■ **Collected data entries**
· · ·

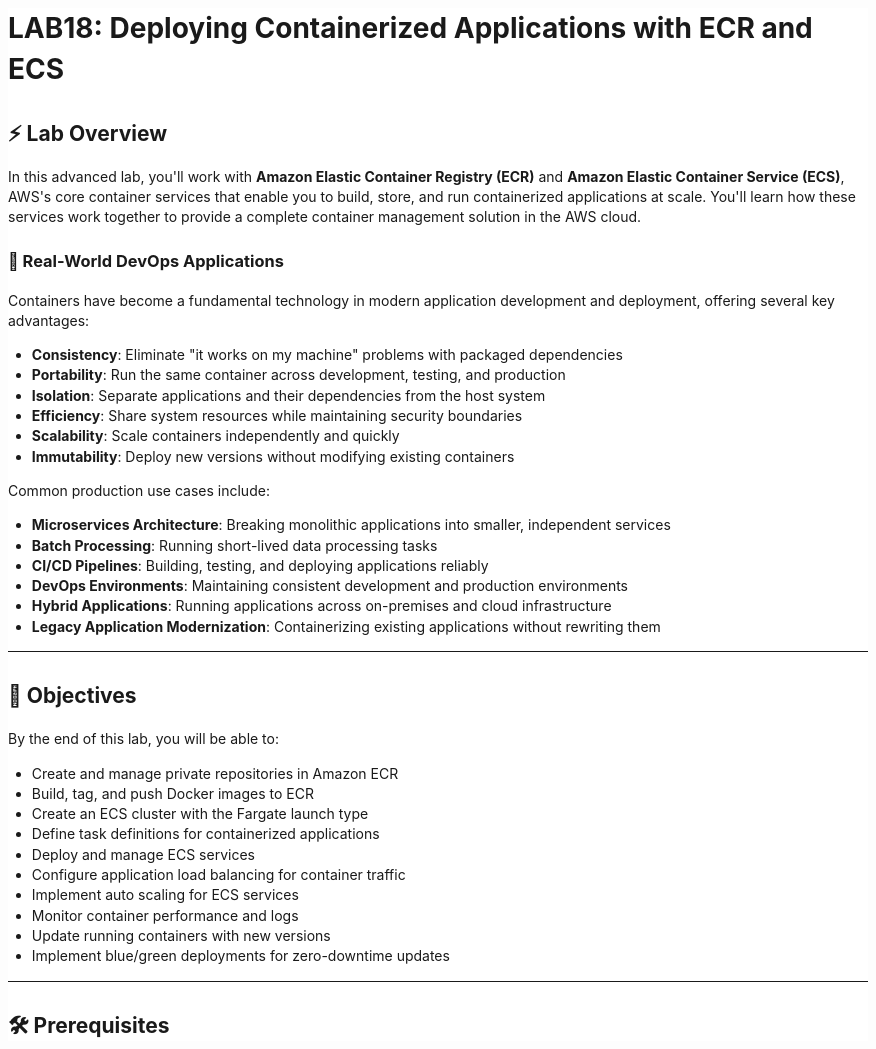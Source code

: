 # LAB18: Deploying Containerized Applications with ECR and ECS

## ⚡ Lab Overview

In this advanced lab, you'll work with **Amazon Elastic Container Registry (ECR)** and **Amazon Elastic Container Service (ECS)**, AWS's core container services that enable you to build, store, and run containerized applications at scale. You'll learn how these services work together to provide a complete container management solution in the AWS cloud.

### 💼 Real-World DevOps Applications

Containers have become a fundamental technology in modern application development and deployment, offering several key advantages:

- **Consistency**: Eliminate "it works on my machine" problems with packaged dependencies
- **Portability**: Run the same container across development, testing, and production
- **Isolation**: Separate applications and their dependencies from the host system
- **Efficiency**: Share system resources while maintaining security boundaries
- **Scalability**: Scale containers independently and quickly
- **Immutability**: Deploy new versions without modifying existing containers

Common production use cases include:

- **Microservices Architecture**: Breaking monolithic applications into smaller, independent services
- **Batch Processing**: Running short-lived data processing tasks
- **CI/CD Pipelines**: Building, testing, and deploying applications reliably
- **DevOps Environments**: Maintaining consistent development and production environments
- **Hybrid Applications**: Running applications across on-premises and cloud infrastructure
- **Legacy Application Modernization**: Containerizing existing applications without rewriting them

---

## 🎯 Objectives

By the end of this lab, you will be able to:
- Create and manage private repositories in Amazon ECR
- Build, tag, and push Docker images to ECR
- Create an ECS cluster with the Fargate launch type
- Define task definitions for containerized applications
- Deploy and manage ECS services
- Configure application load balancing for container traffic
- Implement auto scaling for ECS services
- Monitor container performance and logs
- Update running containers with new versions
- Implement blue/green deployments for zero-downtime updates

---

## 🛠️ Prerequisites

· · ·

■ **Task objective**
Leave out the pictures, and write out all the remaining data above exactly.

■ **Exercise response**
Source code

: # LAB18: Deploying Containerized Applications with ECR and ECS

## ⚡ Lab Overview

In this advanced lab, you'll work with **Amazon Elastic Container Registry (ECR)** and **Amazon Elastic Container Service (ECS)**, AWS's core container services that enable you to build, store, and run containerized applications at scale. You'll learn how these services work together to provide a complete container management solution in the AWS cloud.

### 💼 Real-World DevOps Applications

Containers have become a fundamental technology in modern application development and deployment, offering several key advantages:

- **Consistency**: Eliminate "it works on my machine" problems with packaged dependencies
- **Portability**: Run the same container across development, testing, and production
- **Isolation**: Separate applications and their dependencies from the host system
- **Efficiency**: Share system resources while maintaining security boundaries
- **Scalability**: Scale containers independently and quickly
- **Immutability**: Deploy new versions without modifying existing containers

Common production use cases include:

- **Microservices Architecture**: Breaking monolithic applications into smaller, independent services
- **Batch Processing**: Running short-lived data processing tasks
- **CI/CD Pipelines**: Building, testing, and deploying applications reliably
- **DevOps Environments**: Maintaining consistent development and production environments
- **Hybrid Applications**: Running applications across on-premises and cloud infrastructure
- **Legacy Application Modernization**: Containerizing existing applications without rewriting them

---

## 🎯 Objectives

By the end of this lab, you will be able to:
- Create and manage private repositories in Amazon ECR
- Build, tag, and push Docker images to ECR
- Create an ECS cluster with the Fargate launch type
- Define task definitions for containerized applications
- Deploy and manage ECS services
- Configure application load balancing for container traffic
- Implement auto scaling for ECS services
- Monitor container performance and logs
- Update running containers with new versions
- Implement blue/green deployments for zero-downtime updates

---

## 🛠️ Prerequisites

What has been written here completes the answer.